We are pleased to inform you that the Client [CCTL] has accepted the terms you offered in respect of the risk detailed below. We confirm that you are on risk with effect from 20 January 2005/12:01 AM Philippine Time and await your Policy documents. x x x PREMIUM PAYMENT TERMS: 90 days from inception of policy.88 (Emphasis and underscoring supplied).

It is worth remembering, at this point, that neither party now contests the factual bases on which the RTC rendered its summary judgment, including the relationship of agency between JTL and CCTL. The trial court categorically found - and the CA affirmed - that it was through JTL that CCTL procured the insurance and that the former, in behalf of the latter, requested a credit extension four times through several e-mail exchanges with Chartis.89 However, Chartis could no longer bear the risk of indemnifying a delinquent insured, so it cancelled the policies on June 15, 2005. At that point, Chartis had been at risk of indemnifying for five months. CCTL cannot renege on its promise to pay the premiums after enjoying that period of coverage. In Great Pacific Life Insurance Corp. v. Court of Appeals,90 We held that the insurer must return the premium to the insured because the former was never at risk.91 This case is the inverse: the insured must pay the premium because the insurer was at risk. Similarly, in UCPB, We said it would be unjust and inequitable if the insured, after incurring loss, cannot recover on a policy to which it had been consistently granted a credit term for the payment of premiums.92 This case is the inverse: it would be unjust and equitable if the insurer, after taking on the risk of indemnifying, cannot recover the premiums on policies for which it had consistently granted credit terms.

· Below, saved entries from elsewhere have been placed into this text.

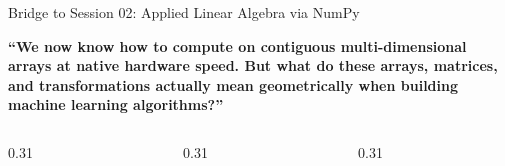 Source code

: \begin{frame}{Bridge to Session 02: Applied Linear Algebra via NumPy}
  \begin{center}
    \vspace{0.05cm}
    \begin{tcolorbox}[enhanced,arc=2mm,boxrule=.6pt,colback=UpGradNight,colframe=AWSSquid,
      left=5mm,right=5mm,top=2.5mm,bottom=2.5mm,width=0.92\linewidth]
      {\UpGradDisplayFont\fontsize{10.5}{14}\selectfont\bfseries\color{white}
        “We now know how to compute on contiguous multi-dimensional arrays at native hardware speed. But what do these arrays, matrices, and transformations actually mean geometrically when building machine learning algorithms?”
      }
    \end{tcolorbox}
  \end{center}
  \vspace{0.10cm}
  \begin{columns}[c,onlytextwidth]
    \begin{column}{0.31\textwidth}
    \end{column}
    \begin{column}{0.31\textwidth}
    \end{column}
    \begin{column}{0.31\textwidth}
    \end{column}
  \end{columns}
\end{frame}
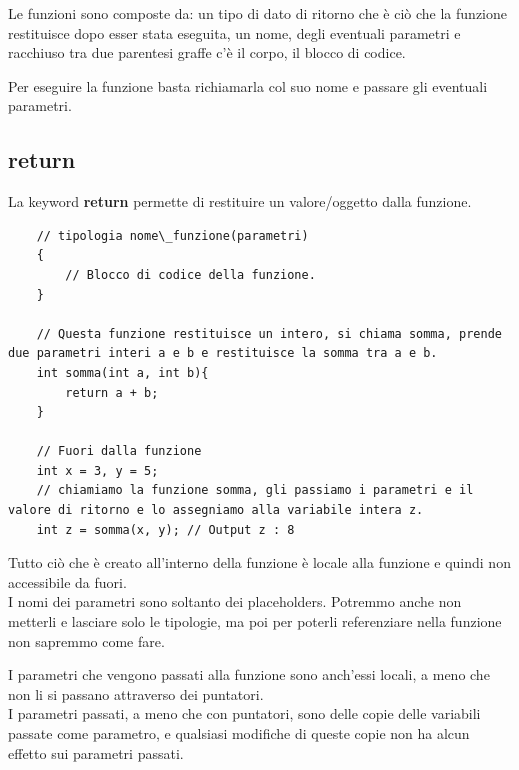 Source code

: \textsf{\small Le funzioni sono composte da: un tipo di dato di ritorno che è ciò che la funzione restituisce dopo esser stata eseguita, un nome, degli eventuali parametri e racchiuso tra due parentesi graffe c'è il corpo, il blocco di codice.}

\textsf{\small Per eseguire la funzione basta richiamarla col suo nome e passare gli eventuali parametri.} \\

\subsection{return}

\textsf{\small La keyword \textbf{return} permette di restituire un valore/oggetto dalla funzione.} \\

\begin{lstlisting}
	// tipologia nome\_funzione(parametri)
	{
		// Blocco di codice della funzione.
	}
	
	// Questa funzione restituisce un intero, si chiama somma, prende due parametri interi a e b e restituisce la somma tra a e b. 
	int somma(int a, int b){
		return a + b;
	}
	
	// Fuori dalla funzione
	int x = 3, y = 5;
	// chiamiamo la funzione somma, gli passiamo i parametri e il valore di ritorno e lo assegniamo alla variabile intera z.
	int z = somma(x, y); // Output z : 8
\end{lstlisting}

\textsf{\small Tutto ciò che è creato all'interno della funzione è locale alla funzione e quindi non accessibile da fuori.} \\

\textsf{\small I nomi dei parametri sono soltanto dei placeholders. Potremmo anche non metterli e lasciare solo le tipologie, ma poi per poterli referenziare nella funzione non sapremmo come fare.}

\textsf{\small I parametri che vengono passati alla funzione sono anch'essi locali, a meno che non li si passano attraverso dei puntatori.} \\

\textsf{\small I parametri passati, a meno che con puntatori, sono delle copie delle variabili passate come parametro, e qualsiasi modifiche di queste copie non ha alcun effetto sui parametri passati.} \\


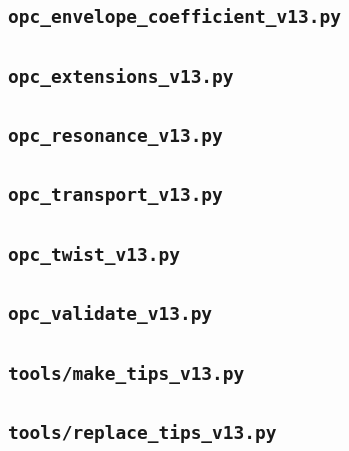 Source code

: \documentclass[preprint,12pt]{elsarticle}
\numberwithin{equation}{section}
\theoremstyle{plain}
\theoremstyle{definition}
\theoremstyle{remark}
\begin{document}
\subsection{\texttt{opc\_envelope\_coefficient\_v13.py}}


\subsection{\texttt{opc\_extensions\_v13.py}}


\subsection{\texttt{opc\_resonance\_v13.py}}


\subsection{\texttt{opc\_transport\_v13.py}}


\subsection{\texttt{opc\_twist\_v13.py}}


\subsection{\texttt{opc\_validate\_v13.py}}


\subsection{\texttt{tools/make\_tips\_v13.py}}


\subsection{\texttt{tools/replace\_tips\_v13.py}}

\end{document}
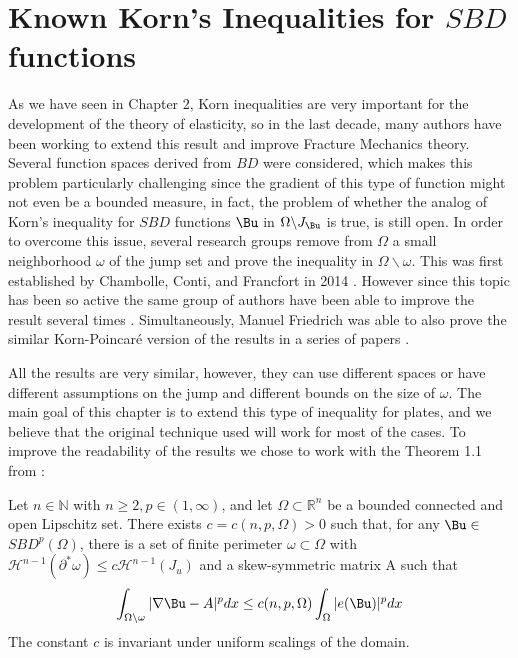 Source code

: \section[Known Korn's Inequalities for SBD functions]{Known Korn's Inequalities for $SBD$ functions}
\label{sec:kornBulkSBD}
As we have seen in Chapter 2, Korn inequalities are very important for the development of the theory of elasticity, so in the last decade, many authors have been working to extend this result and improve Fracture Mechanics theory. 
Several function spaces derived from $BD$ were considered, which makes this problem particularly challenging since the gradient of this type of function might not even be a bounded measure, in fact, the problem of whether the analog of Korn’s inequality for $SBD$ functions $\Bu$ in $\Omega\backslash J_\Bu$ is true, is still open.  In order to overcome this issue, several research groups remove from $\Omega$ a small neighborhood $\omega$ of the jump set and prove the inequality in $\Omega\backslash\omega$. This was first established by Chambolle, Conti, and Francfort in 2014 \cite{kornBD1}. However since this topic has been so active the same group of authors have been able to improve the result several times \cite{kornBD2, kornBD3}. Simultaneously, Manuel Friedrich was able to also prove the similar Korn-Poincaré version of the results in a series of papers \cite{kornBD4, kornBD5}.

All the results are very similar, however, they can use different spaces or have different assumptions on the jump and different bounds on the size of $\omega$. The main goal of this chapter is to extend this type of inequality for plates, and we believe that the original technique used will work for most of the cases. To improve the readability of the results we chose to work with the Theorem 1.1 from \cite{kornBD3}:
    
\begin{theorem}\label{KornBDGeneralDomain}
    Let $n \in \mathbb{N}$ with $n \geq 2, p \in(1, \infty)$, and let $\Omega \subset \mathbb{R}^n$ be a bounded connected and open Lipschitz set. There exists $c=c(n, p, \Omega)>0$ such that, for any $\Bu \in$ $ S B D^p(\Omega)$, there is a set of finite perimeter $\omega \subset \Omega$ with $\mathcal{H}^{n-1}\left(\partial^* \omega\right) \leq c \mathcal{H}^{n-1}\left(J_u\right)$ and a skew-symmetric matrix A such that
    $$
    \int_{\Omega\backslash\omega}|\nabla \Bu-A|^p dx \leq c(n, p, \Omega) \int_{\Omega} |e(\Bu)|^p dx
    $$
    The constant $c$ is invariant under uniform scalings of the domain.
\end{theorem}

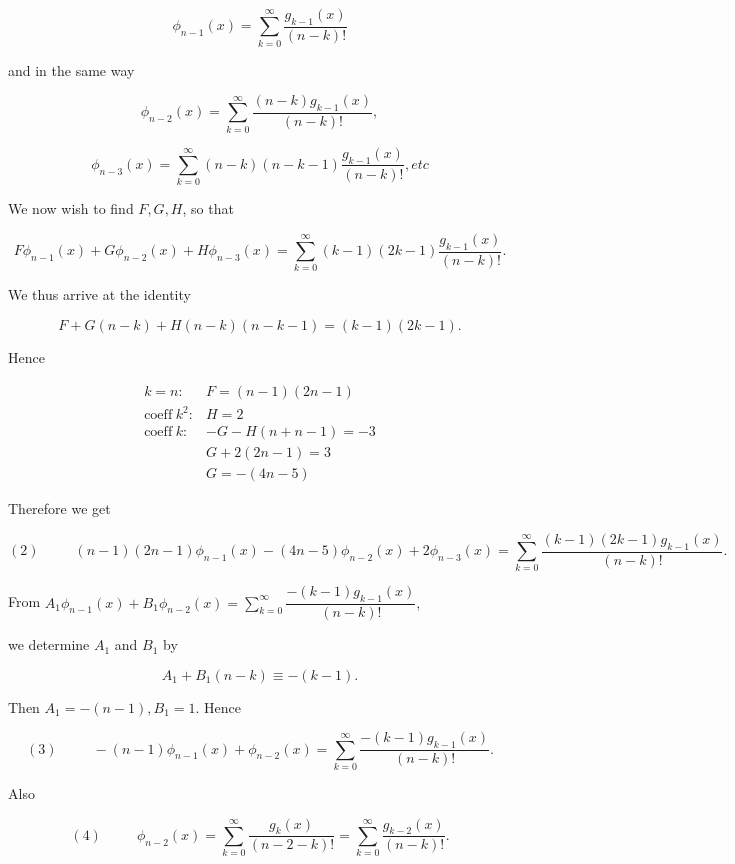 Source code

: \begin{solution}
$$\phi_{n-1}(x) = \displaystyle\sum_{k=0}^{\infty} \dfrac{g_{k-1}(x)}{(n-k)!}$$

and in the same way

$$\phi_{n-2}(x) = \displaystyle\sum_{k=0}^{\infty} \dfrac{(n-k)g_{k-1}(x)}{(n-k)!},$$

$$\phi_{n-3}(x) = \displaystyle\sum_{k=0}^{\infty} (n-k)(n-k-1) \dfrac{g_{k-1}(x)}{(n-k)!},etc$$

We now wish to find $F,G,H$, so that

$$F \phi_{n-1}(x) + G \phi_{n-2}(x) + H \phi_{n-3}(x) = \displaystyle\sum_{k=0}^{\infty} (k-1)(2k-1) \dfrac{g_{k-1}(x)}{(n-k)!}.$$

We thus arrive at the identity

$$F + G(n-k)+H(n-k)(n-k-1) = (k-1)(2k-1).$$

Hence

$$\begin{array}{ll}
k=n: & F=(n-1)(2n-1) \\
\mathrm{coeff \hspace{3pt}} k^2: & H=2 \\
\mathrm{coeff \hspace{3pt}} k: & -G -H(n+n-1) = -3 \\
& G+2(2n-1) = 3 \\
& G = -(4n-5)
\end{array}$$

Therefore we get

$$(2) \hspace{30pt} (n-1)(2n-1)\phi_{n-1}(x) - (4n-5)\phi_{n-2}(x) + 2\phi_{n-3}(x) = \displaystyle\sum_{k=0}^{\infty} \dfrac{(k-1)(2k-1)g_{k-1}(x)}{(n-k)!}.$$

From $A_1 \phi_{n-1}(x) + B_1 \phi_{n-2}(x) = \displaystyle\sum_{k=0}^{\infty} \dfrac{-(k-1)g_{k-1}(x)}{(n-k)!},$

we determine $A_1$ and $B_1$ by

$$A_1 + B_1(n-k) \equiv -(k-1).$$

Then $A_1=-(n-1), B_1=1$. Hence

$$(3) \hspace{30pt} -(n-1)\phi_{n-1}(x) + \phi_{n-2}(x) = \displaystyle\sum_{k=0}^{\infty} \dfrac{-(k-1)g_{k-1}(x)}{(n-k)!}.$$

Also

$$(4) \hspace{30pt} \phi_{n-2}(x) = \displaystyle\sum_{k=0}^{\infty} \dfrac{g_k(x)}{(n-2-k)!} = \displaystyle\sum_{k=0}^{\infty} \dfrac{g_{k-2}(x)}{(n-k)!}.$$


\end{solution}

It is of no moment that the credit terms and the extensions do not appear on the policies themselves, but on separate documents, i.e., the Placing Instructions, because as Vance puts it:

It is not necessary that a writing of any kind shall be fully set forth in the body of the any given contract in order to become a part of it. By proper reference indicating clearly that the parties intend to be bound by the terms of a separate paper, it can be made a part of the written contract just as completely as if copied in full on its face. x x x The separate papers thus incorporated in the policy are most frequently the application and the survey that sometimes accompanies the application for property insurance. Premium notes given upon the delivery of the policy or thereafter are also often thus made parts of the contract.93

The Placing Instructions contain a summary of CCTL's application, Chartis' offer, and CCTL's acceptance. The terms therein, including the credit term, are binding upon the parties. The communications between JTL and Chartis are sufficient proof that the parties intended to be bound by the terms stated on the Placing Instructions as well as the CCTL's further requests for extension. Although these documents are informal, they nevertheless evidence a binding agreement94 and do not appear to be incompatible with the formal written policies. In fact, the policy for professional indemnity insurance states that the written proposal form which, together with its attachments and all underwriting information, is incorporated in and forms part of this contract.

That said, We agree with the CA that Section 78 does not apply and is, therefore, not a basis by which Chartis can demand payment of the premium. While We agree that there is nothing in the policies that is worded in such a way as to conform with an 'acknowledgment of receipt,' there is a more fundamental reason why Chartis cannot invoke Section 78: it is conceptually incompatible with the fourth exception in UCPB. One cannot demand a debt under the fourth exception and at the same time acknowledge to have already received it under Section 78.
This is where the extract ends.